De berichtgeving in het FD is volgens Teekens ‘tendentieus’. “Er is juist sprake van een successtory van de Europese open grenzen. Het is nogal een smalle en nationalistische blik om de kosten voor Nederland op zo’n manier op te tellen”, vindt ze. “Het is goed dat de internationalisering zo op gang komt. Misschien moeten er alleen meer Nederlanders de sprong naar het buitenland wagen.”
Het ministerie van OCW bevestigt dat het bedrag van het FD niet uit de lucht is gegrepen, maar wil verder niet reageren.
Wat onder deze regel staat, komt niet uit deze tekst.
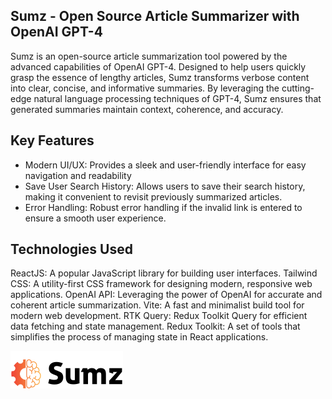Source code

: ## Sumz - Open Source Article Summarizer with OpenAI GPT-4
Sumz is an open-source article summarization tool powered by the advanced capabilities of OpenAI GPT-4. Designed to help users quickly grasp the essence of lengthy articles, Sumz transforms verbose content into clear, concise, and informative summaries. By leveraging the cutting-edge natural language processing techniques of GPT-4, Sumz ensures that generated summaries maintain context, coherence, and accuracy.

## Key Features
- Modern UI/UX: Provides a sleek and user-friendly interface for easy navigation and readability
- Save User Search History: Allows users to save their search history, making it convenient to revisit previously summarized articles.
- Error Handling: Robust error handling if the invalid link is entered to ensure a smooth user experience.

## Technologies Used
ReactJS: A popular JavaScript library for building user interfaces.
Tailwind CSS: A utility-first CSS framework for designing modern, responsive web applications.
OpenAI API: Leveraging the power of OpenAI for accurate and coherent article summarization.
Vite: A fast and minimalist build tool for modern web development.
RTK Query: Redux Toolkit Query for efficient data fetching and state management.
Redux Toolkit: A set of tools that simplifies the process of managing state in React applications.

![Image Alt Text](src/assets/logo.svg)


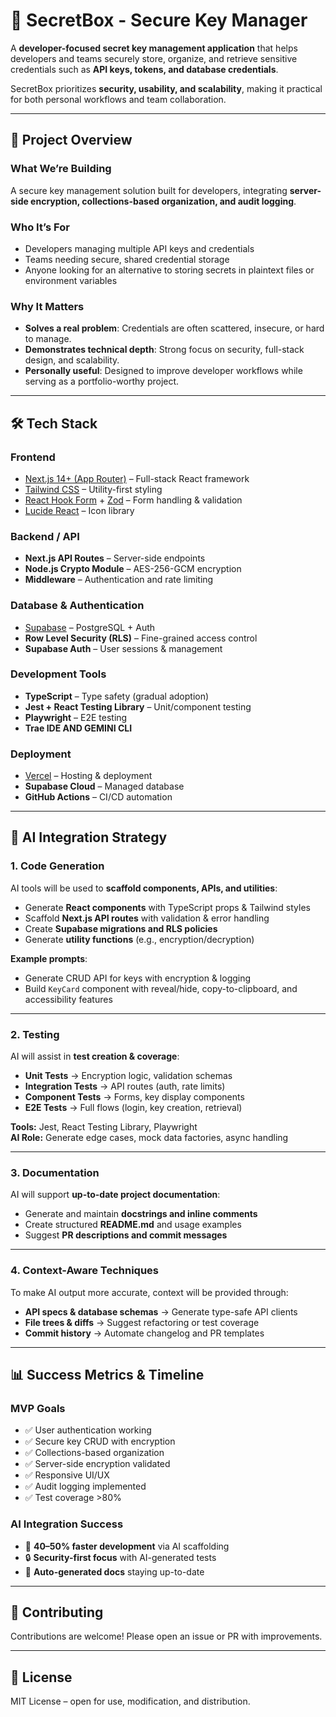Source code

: # 🔐 SecretBox - Secure Key Manager

A **developer-focused secret key management application** that helps developers and teams securely store, organize, and retrieve sensitive credentials such as **API keys, tokens, and database credentials**.  

SecretBox prioritizes **security, usability, and scalability**, making it practical for both personal workflows and team collaboration.  

---

## 🔖 Project Overview

### What We’re Building
A secure key management solution built for developers, integrating **server-side encryption, collections-based organization, and audit logging**.  

### Who It’s For
- Developers managing multiple API keys and credentials  
- Teams needing secure, shared credential storage  
- Anyone looking for an alternative to storing secrets in plaintext files or environment variables  

### Why It Matters
- **Solves a real problem**: Credentials are often scattered, insecure, or hard to manage.  
- **Demonstrates technical depth**: Strong focus on security, full-stack design, and scalability.  
- **Personally useful**: Designed to improve developer workflows while serving as a portfolio-worthy project.  

---

## 🛠️ Tech Stack

### Frontend
- [Next.js 14+ (App Router)](https://nextjs.org/) – Full-stack React framework  
- [Tailwind CSS](https://tailwindcss.com/) – Utility-first styling  
- [React Hook Form](https://react-hook-form.com/) + [Zod](https://zod.dev/) – Form handling & validation  
- [Lucide React](https://lucide.dev/) – Icon library  

### Backend / API
- **Next.js API Routes** – Server-side endpoints  
- **Node.js Crypto Module** – AES-256-GCM encryption  
- **Middleware** – Authentication and rate limiting  

### Database & Authentication
- [Supabase](https://supabase.com/) – PostgreSQL + Auth  
- **Row Level Security (RLS)** – Fine-grained access control  
- **Supabase Auth** – User sessions & management  

### Development Tools
- **TypeScript** – Type safety (gradual adoption)  
- **Jest + React Testing Library** – Unit/component testing  
- **Playwright** – E2E testing
- **Trae IDE AND GEMINI CLI**

### Deployment
- [Vercel](https://vercel.com/) – Hosting & deployment  
- **Supabase Cloud** – Managed database  
- **GitHub Actions** – CI/CD automation  

---

## 🤖 AI Integration Strategy

### 1. Code Generation
AI tools will be used to **scaffold components, APIs, and utilities**:
- Generate **React components** with TypeScript props & Tailwind styles  
- Scaffold **Next.js API routes** with validation & error handling  
- Create **Supabase migrations and RLS policies**  
- Generate **utility functions** (e.g., encryption/decryption)  

**Example prompts**:  
- Generate CRUD API for keys with encryption & logging  
- Build `KeyCard` component with reveal/hide, copy-to-clipboard, and accessibility features  

---

### 2. Testing
AI will assist in **test creation & coverage**:
- **Unit Tests** → Encryption logic, validation schemas  
- **Integration Tests** → API routes (auth, rate limits)  
- **Component Tests** → Forms, key display components  
- **E2E Tests** → Full flows (login, key creation, retrieval)  

**Tools:** Jest, React Testing Library, Playwright  
**AI Role:** Generate edge cases, mock data factories, async handling  

---

### 3. Documentation
AI will support **up-to-date project documentation**:
- Generate and maintain **docstrings and inline comments**  
- Create structured **README.md** and usage examples  
- Suggest **PR descriptions and commit messages**  

---

### 4. Context-Aware Techniques
To make AI output more accurate, context will be provided through:
- **API specs & database schemas** → Generate type-safe API clients  
- **File trees & diffs** → Suggest refactoring or test coverage  
- **Commit history** → Automate changelog and PR templates  

---

## 📊 Success Metrics & Timeline

### MVP Goals
- ✅ User authentication working  
- ✅ Secure key CRUD with encryption  
- ✅ Collections-based organization  
- ✅ Server-side encryption validated  
- ✅ Responsive UI/UX  
- ✅ Audit logging implemented  
- ✅ Test coverage >80%  

### AI Integration Success
- 🚀 **40–50% faster development** via AI scaffolding  
- 🔒 **Security-first focus** with AI-generated tests  
- 📝 **Auto-generated docs** staying up-to-date  

---

## 🧩 Contributing
Contributions are welcome! Please open an issue or PR with improvements.  

---

## 📜 License
MIT License – open for use, modification, and distribution.  

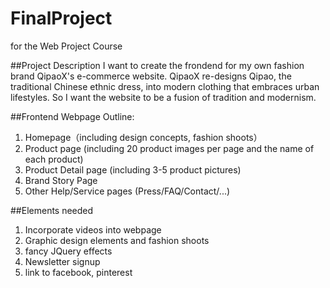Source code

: # FinalProject
for the Web Project Course

##Project Description
I want to create the frondend for my own fashion brand QipaoX's e-commerce website. QipaoX re-designs Qipao, the traditional Chinese ethnic dress, into modern clothing that embraces urban lifestyles. So I want the website to be a fusion of tradition and modernism.

##Frontend Webpage Outline:
1. Homepage（including design concepts, fashion shoots）
2. Product page (including 20 product images per page and the name of each product)
3. Product Detail page (including 3-5 product pictures)
4. Brand Story Page
5. Other Help/Service pages (Press/FAQ/Contact/...)

##Elements needed
1. Incorporate videos into webpage
2. Graphic design elements and fashion shoots
3. fancy JQuery effects
4. Newsletter signup
5. link to facebook, pinterest
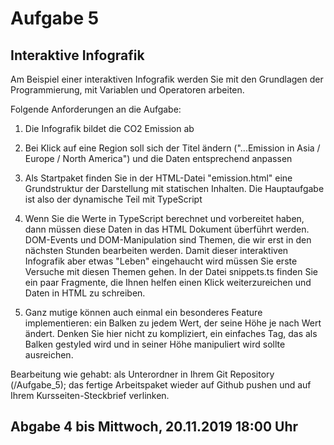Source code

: # Aufgabe 5
## Interaktive Infografik

Am Beispiel einer interaktiven Infografik werden Sie mit den Grundlagen der Programmierung, mit Variablen und Operatoren arbeiten.

Folgende Anforderungen an die Aufgabe:

1. Die Infografik bildet die CO2 Emission ab

2. Bei Klick auf eine Region soll sich der Titel ändern ("...Emission in Asia / Europe / North America") und die Daten entsprechend anpassen

3. Als Startpaket finden Sie in der HTML-Datei "emission.html" eine Grundstruktur der Darstellung mit statischen Inhalten. Die Hauptaufgabe ist also der dynamische Teil mit TypeScript

4. Wenn Sie die Werte in TypeScript berechnet und vorbereitet haben, dann müssen diese Daten in das HTML Dokument überführt werden. DOM-Events und DOM-Manipulation sind Themen, die wir erst in den nächsten Stunden bearbeiten werden. Damit dieser interaktiven Infografik aber etwas "Leben" eingehaucht wird müssen Sie erste Versuche mit diesen Themen gehen. In der Datei snippets.ts finden Sie ein paar Fragmente, die Ihnen helfen einen Klick weiterzureichen und Daten in HTML zu schreiben.

5. Ganz mutige können auch einmal ein besonderes Feature implementieren: ein Balken zu jedem Wert, der seine Höhe je nach Wert ändert. Denken Sie hier nicht zu kompliziert, ein einfaches Tag, das als Balken gestyled wird und in seiner Höhe manipuliert wird sollte ausreichen.


Bearbeitung wie gehabt: als Unterordner in Ihrem Git Repository (/Aufgabe_5); das fertige Arbeitspaket wieder auf Github pushen und auf Ihrem Kursseiten-Steckbrief verlinken.

## Abgabe 4 bis Mittwoch, 20.11.2019 18:00 Uhr

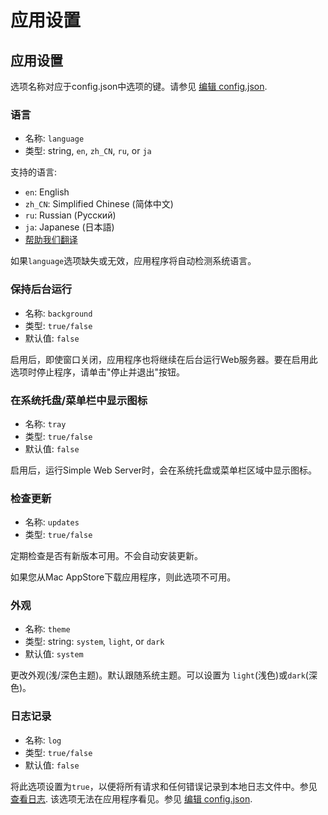 # 应用设置

## 应用设置

选项名称对应于config.json中选项的键。请参见 [编辑 config.json](config%20file.md).

### 语言

- 名称: `language`
- 类型: string, `en`, `zh_CN`, `ru`, or `ja`

支持的语言:
- `en`: English
- `zh_CN`: Simplified Chinese (简体中文)
- `ru`: Russian (Русский)
- `ja`: Japanese (日本語)
- [帮助我们翻译](https://github.com/terreng/simple-web-server/issues/124)

如果`language`选项缺失或无效，应用程序将自动检测系统语言。

### 保持后台运行

- 名称: `background`
- 类型: `true/false`
- 默认值: `false`

启用后，即使窗口关闭，应用程序也将继续在后台运行Web服务器。要在启用此选项时停止程序，请单击"停止并退出"按钮。

### 在系统托盘/菜单栏中显示图标

- 名称: `tray`
- 类型: `true/false`
- 默认值: `false`

启用后，运行Simple Web Server时，会在系统托盘或菜单栏区域中显示图标。

### 检查更新

- 名称: `updates`
- 类型: `true/false`

定期检查是否有新版本可用。不会自动安装更新。

如果您从Mac AppStore下载应用程序，则此选项不可用。

### 外观

- 名称: `theme`
- 类型: string: `system`, `light`, or `dark`
- 默认值: `system`

更改外观(浅/深色主题)。默认跟随系统主题。可以设置为 `light`(浅色)或`dark`(深色)。

### 日志记录 <Badge type="tip" text="隐藏的" vertical="top" />

- 名称: `log`
- 类型: `true/false`
- 默认值: `false`

将此选项设置为`true`，以便将所有请求和任何错误记录到本地日志文件中。参见 [查看日志](/docs/logs.md). 该选项无法在应用程序看见。参见 [编辑 config.json](/docs/config%20file.md).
Plasterk komt in het najaar met een internationaliseringsnota.
Nederland is altijd een voorstander geweest van ‘meeneembare studiefinanciering’ in de Europese Unie. Die maatregel zou hier waarschijnlijk resulteren in extra Europese studenten, gezien het aanbod van Engelstalige onderwijs en de relatief lage collegegeldtarieven aan de universiteiten en hogescholen. Omdat de meeneembare studiebeurs klaarblijkelijk niet met alle EU-landen tegelijk viel te regelen, heeft Nederland zelf maar alvast de knoop doorgehakt.